At least half of people with substance use disorders have a co-occurring mental health issue and some estimates put that figure much higher–as high as 80 percent or more. These disorders include depression, anxiety disorders, OCD, ADHD, PTSD, personality disorders, autism spectrum disorders, and schizophrenia. Of these, depression and anxiety are the most common. A common question is whether the depression or the addiction comes first. In practice, it can go either way.
For many people, the depression comes first. There are many paths to depression, including childhood abuse or neglect, traumatic experiences, such as a sexual assault or the unexpected death of a loved one, inflammatory diseases, or neurotransmitter imbalances in the brain. Whatever the cause, people with depression are often in a lot of pain and they find drugs or alcohol relieve that pain, if only temporarily. Drugs and alcohol provide relief from intrusive memories, self-critical thoughts, and feelings of hopelessness. If a substance makes you feel normal for even a little while, it’s tempting to take it as much as possible, which can lead to physical dependence and addiction.
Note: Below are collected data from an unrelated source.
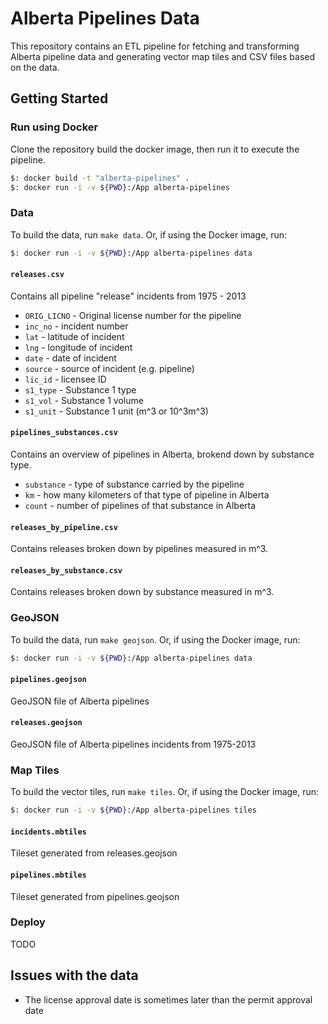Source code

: # Alberta Pipelines Data

This repository contains an ETL pipeline for fetching and transforming Alberta pipeline data and generating vector map tiles and CSV files based on the data.

## Getting Started

### Run using Docker

Clone the repository build the docker image, then run it to execute the pipeline.

```bash
$: docker build -t "alberta-pipelines" .
$: docker run -i -v ${PWD}:/App alberta-pipelines
```

### Data

To build the data, run `make data`.  Or, if using the Docker image, run:

```bash
$: docker run -i -v ${PWD}:/App alberta-pipelines data
```

#### `releases.csv`

Contains all pipeline "release" incidents from 1975 - 2013

  - `ORIG_LICNO` - Original license number for the pipeline
  - `inc_no` - incident number
  - `lat` - latitude of incident
  - `lng` - longitude of incident
  - `date` - date of incident
  - `source` - source of incident (e.g. pipeline)
  - `lic_id` - licensee ID
  - `s1_type` - Substance 1 type 
  - `s1_vol` - Substance 1 volume
  - `s1_unit` - Substance 1 unit (m^3 or 10^3m^3)


#### `pipelines_substances.csv`

Contains an overview of pipelines in Alberta, brokend down by substance type.

  - `substance` - type of substance carried by the pipeline
  - `km` - how many kilometers of that type of pipeline in Alberta
  - `count` - number of pipelines of that substance in Alberta

#### `releases_by_pipeline.csv`

Contains releases broken down by pipelines measured in m^3.

#### `releases_by_substance.csv`

Contains releases broken down by substance measured in m^3.

### GeoJSON

To build the data, run `make geojson`.  Or, if using the Docker image, run:

```bash
$: docker run -i -v ${PWD}:/App alberta-pipelines data
```

#### `pipelines.geojson`

GeoJSON file of Alberta pipelines

#### `releases.geojson`

GeoJSON file of Alberta pipelines incidents from 1975-2013

### Map Tiles

To build the vector tiles, run `make tiles`.  Or, if using the Docker image, run:

```bash
$: docker run -i -v ${PWD}:/App alberta-pipelines tiles
```

#### `incidents.mbtiles`

Tileset generated from releases.geojson

#### `pipelines.mbtiles`

Tileset generated from pipelines.geojson

### Deploy

TODO

## Issues with the data

- The license approval date is sometimes later than the permit approval date
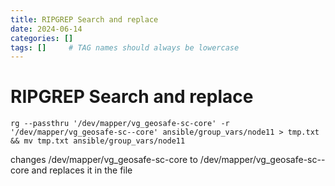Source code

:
 ```yaml
---
title: RIPGREP Search and replace
date: 2024-06-14
categories: []
tags: []     # TAG names should always be lowercase
---
```


# RIPGREP Search and replace


`rg --passthru '/dev/mapper/vg_geosafe-sc-core' -r '/dev/mapper/vg_geosafe-sc--core' ansible/group_vars/node11 > tmp.txt && mv tmp.txt ansible/group_vars/node11`

changes /dev/mapper/vg_geosafe-sc-core to /dev/mapper/vg_geosafe-sc--core and replaces it in the file

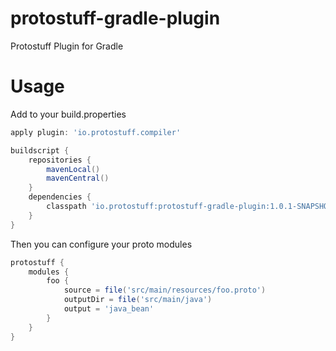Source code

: protostuff-gradle-plugin
========================

Protostuff Plugin for Gradle

Usage
=====

Add to your build.properties

```gradle
apply plugin: 'io.protostuff.compiler'

buildscript {
    repositories {
        mavenLocal()
        mavenCentral()
    }
    dependencies {
        classpath 'io.protostuff:protostuff-gradle-plugin:1.0.1-SNAPSHOT'
    }
}

```

Then you can configure your proto modules

```gradle
protostuff {
    modules {
        foo {
            source = file('src/main/resources/foo.proto')
            outputDir = file('src/main/java')
            output = 'java_bean'
        }
    }
}
```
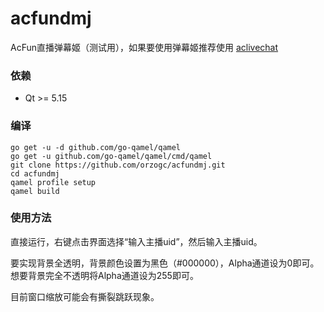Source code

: # acfundmj
AcFun直播弹幕姬（测试用），如果要使用弹幕姬推荐使用 [aclivechat](https://github.com/ShigemoriHakura/aclivechat)

### 依赖
* Qt >= 5.15

### 编译
```
go get -u -d github.com/go-qamel/qamel
go get -u github.com/go-qamel/qamel/cmd/qamel
git clone https://github.com/orzogc/acfundmj.git
cd acfundmj
qamel profile setup
qamel build
```

### 使用方法
直接运行，右键点击界面选择“输入主播uid”，然后输入主播uid。

要实现背景全透明，背景颜色设置为黑色（#000000），Alpha通道设为0即可。想要背景完全不透明将Alpha通道设为255即可。

目前窗口缩放可能会有撕裂跳跃现象。
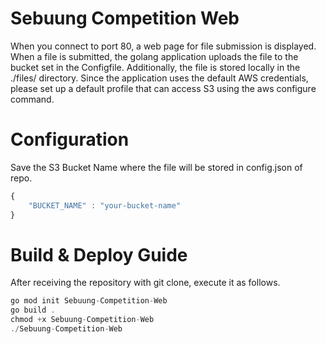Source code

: # Sebuung Competition Web

When you connect to port 80, a web page for file submission is displayed. When a file is submitted, the golang application uploads the file to the bucket set in the Configfile. Additionally, the file is stored locally in the ./files/ directory. Since the application uses the default AWS credentials, please set up a default profile that can access S3 using the aws configure command.

# Configuration

Save the S3 Bucket Name where the file will be stored in config.json of repo.

```jsx
{
    "BUCKET_NAME" : "your-bucket-name" 
}
```

# Build & Deploy Guide

After receiving the repository with git clone, execute it as follows.

```jsx
go mod init Sebuung-Competition-Web
go build .
chmod +x Sebuung-Competition-Web
./Sebuung-Competition-Web
```
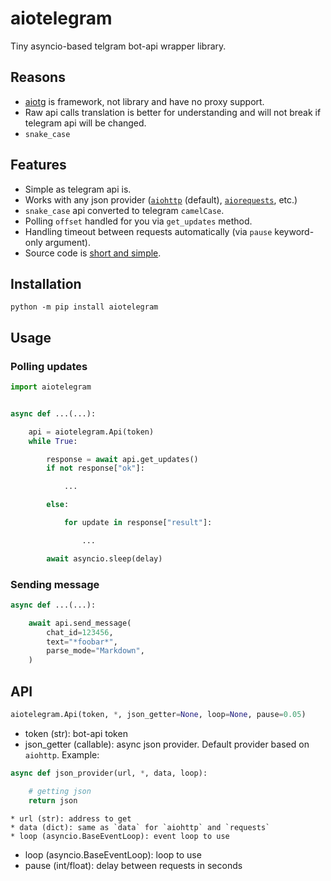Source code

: # aiotelegram
Tiny asyncio-based telgram bot-api wrapper library.

## Reasons
* [aiotg](https://github.com/szastupov/aiotg) is framework, not library and have no proxy support.
* Raw api calls translation is better for understanding and will not break if telegram api will be changed.
* `snake_case`

## Features
* Simple as telegram api is.
* Works with any json provider ([`aiohttp`](https://github.com/KeepSafe/aiohttp) (default), [`aiorequests`](https://github.com/pohmelie/aiorequests), etc.)
* `snake_case` api converted to telegram `camelCase`.
* Polling `offset` handled for you via `get_updates` method.
* Handling timeout between requests automatically (via `pause` keyword-only argument).
* Source code is [short and simple](https://github.com/pohmelie/aiotelegram/blob/master/aiotelegram.py).

## Installation
```
python -m pip install aiotelegram
```

## Usage
### Polling updates
```python
import aiotelegram


async def ...(...):

    api = aiotelegram.Api(token)
    while True:

        response = await api.get_updates()
        if not response["ok"]:

            ...

        else:

            for update in response["result"]:

                ...

        await asyncio.sleep(delay)
```
### Sending message
```python
async def ...(...):

    await api.send_message(
        chat_id=123456,
        text="*foobar*",
        parse_mode="Markdown",
    )
```
## API
```python
aiotelegram.Api(token, *, json_getter=None, loop=None, pause=0.05)
```
* token (str): bot-api token
* json_getter (callable): async json provider. Default provider based on `aiohttp`. Example:
```python
async def json_provider(url, *, data, loop):

    # getting json
    return json
```
    * url (str): address to get
    * data (dict): same as `data` for `aiohttp` and `requests`
    * loop (asyncio.BaseEventLoop): event loop to use

* loop (asyncio.BaseEventLoop): loop to use
* pause (int/float): delay between requests in seconds
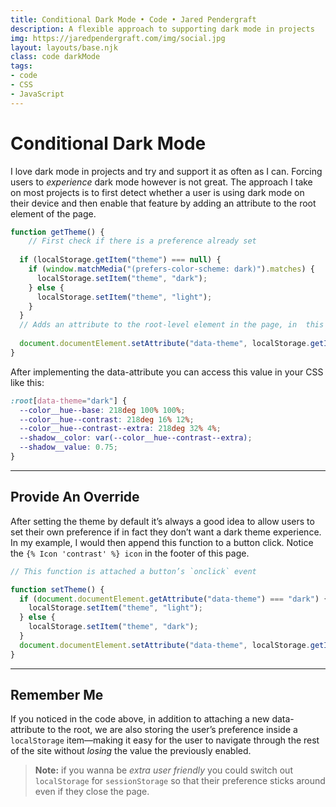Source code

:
 ```yaml
---
title: Conditional Dark Mode • Code • Jared Pendergraft
description: A flexible approach to supporting dark mode in projects
img: https://jaredpendergraft.com/img/social.jpg
layout: layouts/base.njk
class: code darkMode
tags:
- code
- CSS
- JavaScript
---
```


# Conditional Dark Mode

I love dark mode in projects and try and support it as often as I can. Forcing users to _experience_ dark mode however is not great. The approach I take on most projects is to first detect whether a user is using dark mode on their device and then enable that feature by adding an attribute to the root element of the page.

```js
function getTheme() {
	// First check if there is a preference already set
  
  if (localStorage.getItem("theme") === null) {
    if (window.matchMedia("(prefers-color-scheme: dark)").matches) {
      localStorage.setItem("theme", "dark");
    } else {
      localStorage.setItem("theme", "light");
    }
  }
  // Adds an attribute to the root-level element in the page, in  this case the `html` tag
  
  document.documentElement.setAttribute("data-theme", localStorage.getItem("theme"));
}
```

After implementing the data-attribute you can access this value in your CSS like this:

```scss
:root[data-theme="dark"] {
  --color__hue--base: 218deg 100% 100%;
  --color__hue--contrast: 218deg 16% 12%;
  --color__hue--contrast--extra: 218deg 32% 4%;
  --shadow__color: var(--color__hue--contrast--extra);
  --shadow__value: 0.75;
}
```

***

## Provide An Override

After setting the theme by default it’s always a good idea to allow users to set their own preference if in fact they don’t want a dark theme experience. In my example, I would then append this function to a button click. Notice the <code>{% Icon 'contrast' %} icon</code> in the footer of this page.

```js
// This function is attached a button’s `onclick` event

function setTheme() {
  if (document.documentElement.getAttribute("data-theme") === "dark") {
    localStorage.setItem("theme", "light");
  } else {
    localStorage.setItem("theme", "dark");
  }
  document.documentElement.setAttribute("data-theme", localStorage.getItem("theme"));
}
```

***

## Remember Me

If you noticed in the code above, in addition to attaching a new data-attribute to the root, we are also storing the user’s preference inside a `localStorage` item—making it easy for the user to navigate through the rest of the site without _losing_ the value the previously enabled. 

> **Note:** if you wanna be  _extra user friendly_ you could switch out `localStorage` for `sessionStorage` so that their preference sticks around even if they close the page.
Men are especially prone to self-medicating with drugs or alcohol in this way. Men often don’t recognize their own symptoms of depression and if they do, they are less likely than women to seek help. They may just start using drugs or alcohol to self-medicate without even being aware of what they are doing.
However, women are more likely in general to develop depression for a number of reasons. For example, women are more likely to be victims of domestic abuse or sexual assault. There is also evidence suggesting that hormonal changes, especially around pregnancy and childbirth can lead to depression. Many women do use drugs and alcohol to deal with depression symptoms too, and since women have roughly twice the depression risk of men, they may actually be more women who develop substance use disorders because of depression.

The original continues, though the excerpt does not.